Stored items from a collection
- Opening Delimiter -
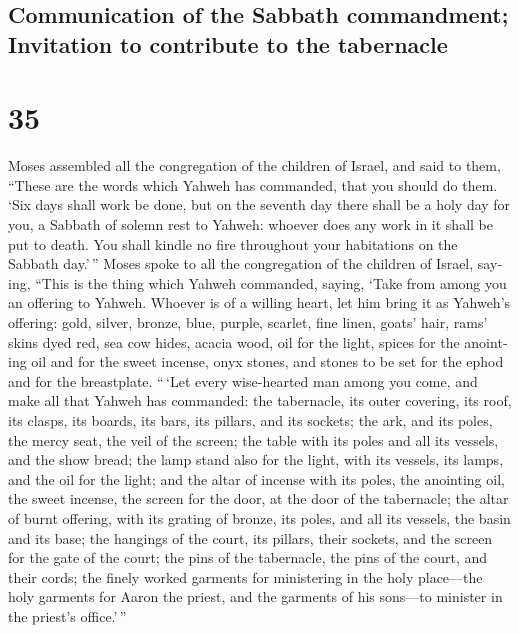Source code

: \begin{paracol}{2}
\switchcolumn
\begin{otherlanguage}{english}

\hypertarget{communication-of-the-sabbath-commandment-invitation-to-contribute-to-the-tabernacle}{%
\subsection{Communication of the Sabbath commandment; Invitation to
contribute to the
tabernacle}\label{communication-of-the-sabbath-commandment-invitation-to-contribute-to-the-tabernacle}}

\hypertarget{section-69}{%
\section{35}\label{section-69}}

 Moses assembled all the congregation of the children of
Israel, and said to them, ``These are the words which Yahweh has
commanded, that you should do them.  `Six days shall work
be done, but on the seventh day there shall be a holy day for you, a
Sabbath of solemn rest to Yahweh: whoever does any work in it shall be
put to death.  You shall kindle no fire throughout your
habitations on the Sabbath day.'\,''  Moses spoke to all
the congregation of the children of Israel, saying, ``This is the thing
which Yahweh commanded, saying,  `Take from among you an
offering to Yahweh. Whoever is of a willing heart, let him bring it as
Yahweh's offering: gold, silver, bronze,  blue, purple,
scarlet, fine linen, goats' hair,  rams' skins dyed red,
sea cow hides, acacia wood,  oil for the light, spices for
the anointing oil and for the sweet incense,  onyx stones,
and stones to be set for the ephod and for the breastplate.
 ``\,`Let every wise-hearted man among you come, and make
all that Yahweh has commanded:  the tabernacle, its outer
covering, its roof, its clasps, its boards, its bars, its pillars, and
its sockets;  the ark, and its poles, the mercy seat, the
veil of the screen;  the table with its poles and all its
vessels, and the show bread;  the lamp stand also for the
light, with its vessels, its lamps, and the oil for the light;
 and the altar of incense with its poles, the anointing
oil, the sweet incense, the screen for the door, at the door of the
tabernacle;  the altar of burnt offering, with its
grating of bronze, its poles, and all its vessels, the basin and its
base;  the hangings of the court, its pillars, their
sockets, and the screen for the gate of the court;  the
pins of the tabernacle, the pins of the court, and their cords;
 the finely worked garments for ministering in the holy
place---the holy garments for Aaron the priest, and the garments of his
sons---to minister in the priest's office.'\,''


\end{otherlanguage}
\end{paracol}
- Closing Delimiter -
■ Exercise prompt ■
Examine the records and report how many lines contain the string "sockets". Only the number should be given.

■ Result of the task ■
2